There's no excuse for propagating this kind of misinformation about junk DNA. It's completely unnecessary and serves only to discredit the university and its scientists.
Ray, S., Abugable, A.A., Parker, J., Liversidge, K., Palminha, N.M., Liao, C., Acosta-Martin, A.E., Souza, C.D.S., Jurga, M., Sudbery, I. and El-Khamisy, S.F. (2022) A mechanism for oxidative damage repair at gene regulatory elements. Nature, 609:1038-1047. doi:[doi: 10.1038/s41586-022-05217-8]

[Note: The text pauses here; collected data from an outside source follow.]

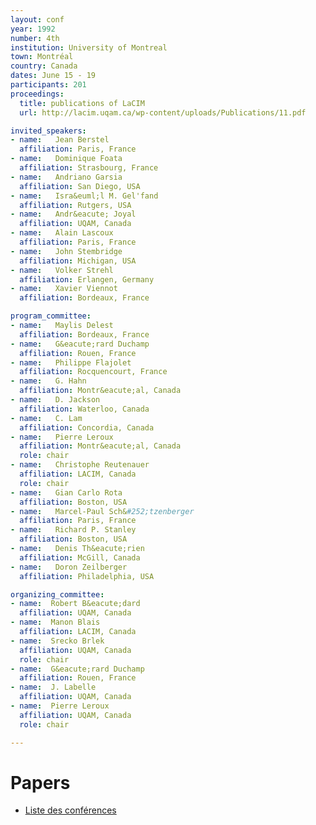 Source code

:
 ```yaml
---
layout: conf
year: 1992
number: 4th
institution: University of Montreal
town: Montréal
country: Canada
dates: June 15 - 19
participants: 201
proceedings:
  title: publications of LaCIM
  url: http://lacim.uqam.ca/wp-content/uploads/Publications/11.pdf

invited_speakers:
- name:   Jean Berstel
  affiliation: Paris, France
- name:   Dominique Foata
  affiliation: Strasbourg, France
- name:   Andriano Garsia
  affiliation: San Diego, USA
- name:   Isra&euml;l M. Gel'fand
  affiliation: Rutgers, USA
- name:   Andr&eacute; Joyal
  affiliation: UQAM, Canada
- name:   Alain Lascoux
  affiliation: Paris, France
- name:   John Stembridge
  affiliation: Michigan, USA
- name:   Volker Strehl
  affiliation: Erlangen, Germany
- name:   Xavier Viennot
  affiliation: Bordeaux, France

program_committee:
- name:   Maylis Delest
  affiliation: Bordeaux, France
- name:   G&eacute;rard Duchamp
  affiliation: Rouen, France
- name:   Philippe Flajolet
  affiliation: Rocquencourt, France
- name:   G. Hahn
  affiliation: Montr&eacute;al, Canada
- name:   D. Jackson
  affiliation: Waterloo, Canada
- name:   C. Lam
  affiliation: Concordia, Canada
- name:   Pierre Leroux
  affiliation: Montr&eacute;al, Canada
  role: chair
- name:   Christophe Reutenauer
  affiliation: LACIM, Canada
  role: chair
- name:   Gian Carlo Rota
  affiliation: Boston, USA
- name:   Marcel-Paul Sch&#252;tzenberger
  affiliation: Paris, France
- name:   Richard P. Stanley
  affiliation: Boston, USA
- name:   Denis Th&eacute;rien
  affiliation: McGill, Canada
- name:   Doron Zeilberger
  affiliation: Philadelphia, USA

organizing_committee:
- name:  Robert B&eacute;dard
  affiliation: UQAM, Canada
- name:  Manon Blais
  affiliation: LACIM, Canada
- name:  Srecko Brlek
  affiliation: UQAM, Canada
  role: chair
- name:  G&eacute;rard Duchamp
  affiliation: Rouen, France
- name:  J. Labelle
  affiliation: UQAM, Canada
- name:  Pierre Leroux
  affiliation: UQAM, Canada
  role: chair

---
```

# Papers

- <A HREF="articles.html">Liste des conf&eacute;rences</A>
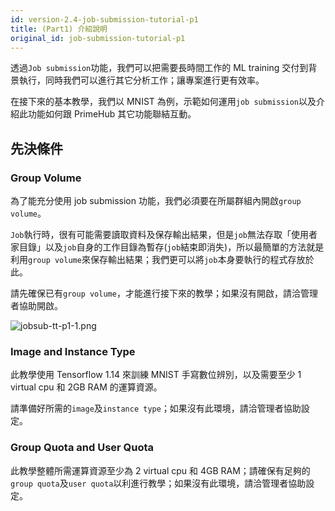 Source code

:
 ```yaml
---
id: version-2.4-job-submission-tutorial-p1
title: (Part1) 介紹說明
original_id: job-submission-tutorial-p1
---
```


透過`Job submission`功能，我們可以把需要長時間工作的 ML training 交付到背景執行，同時我們可以進行其它分析工作；讓專案進行更有效率。

在接下來的基本教學，我們以 MNIST 為例，示範如何運用`job submission`以及介紹此功能如何跟 PrimeHub 其它功能聯結互動。

## 先決條件

### Group Volume

為了能充分使用 job submission 功能，我們必須要在所屬群組內開啟`group volume`。

`Job`執行時，很有可能需要讀取資料及保存輸出結果，但是`job`無法存取「使用者家目錄」以及`job`自身的工作目錄為暫存(`job`結束即消失)，所以最簡單的方法就是利用`group volume`來保存輸出結果；我們更可以將`job`本身要執行的程式存放於此。

請先確保已有`group volume`，才能進行接下來的教學；如果沒有開啟，請洽管理者協助開啟。

![jobsub-tt-p1-1.png](assets/jobsub-tt-p1-1.png)

### Image and Instance Type

此教學使用 Tensorflow 1.14 來訓練 MNIST 手寫數位辨別，以及需要至少 1 virtual cpu 和 2GB RAM 的運算資源。

請準備好所需的`image`及`instance type`；如果沒有此環境，請洽管理者協助設定。

### Group Quota and User Quota

此教學整體所需運算資源至少為 2 virtual cpu 和 4GB RAM；請確保有足夠的`group quota`及`user quota`以利進行教學；如果沒有此環境，請洽管理者協助設定。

Oxidative genome damage is an unavoidable consequence of cellular metabolism. It arises at gene regulatory elements by epigenetic demethylation during transcriptional activation1,2. Here we show that promoters are protected from oxidative damage via a process mediated by the nuclear mitotic apparatus protein NuMA (also known as NUMA1). NuMA exhibits genomic occupancy approximately 100 bp around transcription start sites. It binds the initiating form of RNA polymerase II, pause-release factors and single-strand break repair (SSBR) components such as TDP1. The binding is increased on chromatin following oxidative damage, and TDP1 enrichment at damaged chromatin is facilitated by NuMA. Depletion of NuMA increases oxidative damage at promoters. NuMA promotes transcription by limiting the polyADP-ribosylation of RNA polymerase II, increasing its availability and release from pausing at promoters. Metabolic labelling of nascent RNA identifies genes that depend on NuMA for transcription including immediate–early response genes. Complementation of NuMA-deficient cells with a mutant that mediates binding to SSBR, or a mitotic separation-of-function mutant, restores SSBR defects. These findings underscore the importance of oxidative DNA damage repair at gene regulatory elements and describe a process that fulfils this function.